Here was Tarzan, jungle-leaping, vine-swinging and dagger-wielding while fighting off gritting teeth wildmen bearing leopard pelts or coiled by sea serpents or pulling rampaging bulls down to the dusty earth. These moments of action were always high octane and highly emotional affairs that always coerced a would-be reader into picking up the book from the newsstand, bookstore, flea market or library shelves.
Those covers popped! Such glory days, the pulp novel and the inspired artists who painted those magnificent images! They were my first introduction to masters of brush and pencil, oil and ink, luminaries and artistic influencers like Richard Powers, Norman Saunders, Neal Adams and Boris Vellejo.

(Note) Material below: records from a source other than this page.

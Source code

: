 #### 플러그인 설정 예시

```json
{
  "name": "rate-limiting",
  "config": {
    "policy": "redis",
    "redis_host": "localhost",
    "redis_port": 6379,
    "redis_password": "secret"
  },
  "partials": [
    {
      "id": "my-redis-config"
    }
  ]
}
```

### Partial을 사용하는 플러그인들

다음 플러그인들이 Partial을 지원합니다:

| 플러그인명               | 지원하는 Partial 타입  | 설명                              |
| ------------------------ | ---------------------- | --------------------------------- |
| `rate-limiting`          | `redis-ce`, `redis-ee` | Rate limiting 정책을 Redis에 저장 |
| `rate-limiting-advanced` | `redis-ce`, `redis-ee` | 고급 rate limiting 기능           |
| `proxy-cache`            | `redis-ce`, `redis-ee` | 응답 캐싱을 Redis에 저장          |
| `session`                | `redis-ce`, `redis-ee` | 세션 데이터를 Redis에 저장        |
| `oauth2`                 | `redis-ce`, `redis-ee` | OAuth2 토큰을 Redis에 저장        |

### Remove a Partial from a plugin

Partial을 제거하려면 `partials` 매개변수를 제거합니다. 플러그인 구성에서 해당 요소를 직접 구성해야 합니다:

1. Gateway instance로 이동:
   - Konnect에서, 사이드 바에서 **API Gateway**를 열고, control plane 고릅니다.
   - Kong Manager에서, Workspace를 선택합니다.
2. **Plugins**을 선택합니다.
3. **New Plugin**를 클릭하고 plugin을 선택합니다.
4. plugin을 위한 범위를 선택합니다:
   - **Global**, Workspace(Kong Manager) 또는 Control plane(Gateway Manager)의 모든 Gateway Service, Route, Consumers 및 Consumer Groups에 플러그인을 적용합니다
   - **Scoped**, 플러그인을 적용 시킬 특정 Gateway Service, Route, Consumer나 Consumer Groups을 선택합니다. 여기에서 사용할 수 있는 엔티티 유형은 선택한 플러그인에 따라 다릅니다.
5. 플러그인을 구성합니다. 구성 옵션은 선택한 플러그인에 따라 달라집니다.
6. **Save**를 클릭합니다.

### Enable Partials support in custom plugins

Today, courtesy of comic book and fine pop culture art publisher, IDW Publishing, thirsty pulp fiction fans get the hardcover release of The Art of Pulp Fiction: An Illustrated History of Vintage Fiction by award-winning author and editor, Ed Hulse.

The Art of Pulp Fiction: An Illustrated History of Vintage Fiction traces the greatest generation of the pulp fiction paperback cover across four decades, from the 1940s through the 1970s. It touches upon all genres of that important escapist phenomenon via the western, noir detective, strange adventures, science fiction, fantasy and horror styles.
Those covers would pull buyers in – their main task made successful though vibrant images that pushed and ripped through the boundaries of sex appeal, gross terror, foreboding mystery, horror, sheer adventure and, in many cases, good taste. The book comprehensively covers (pardon the pun) the pulp fiction paperback’s heyday, where individual chapters contain introductions, captions and essays from various genre specialists, highlighting important artists, the authors of the books themselves and the publishers who released them, along with various sub-genres and factoids.
The 240-page hardcover The Art of Pulp Fiction: An Illustrated History of Vintage Fiction contains over 500 curated images of memorable covers and original cover paintings, some of them found in private collections only!
Whether you’re a new or an older reader, familiar to the pulps or naive to their greatness, this is the one book to buy, read, talk about and enjoy again and again, made with pulpy care for any lover of genre fiction, comic books, the book industry, art or our own history!
Make the run to your local, better, comic book shop or bookstore today and pick up the absolutely wonderful, stunning and always timely, The Art of Pulp Fiction: An Illustrated History of Vintage Fiction today!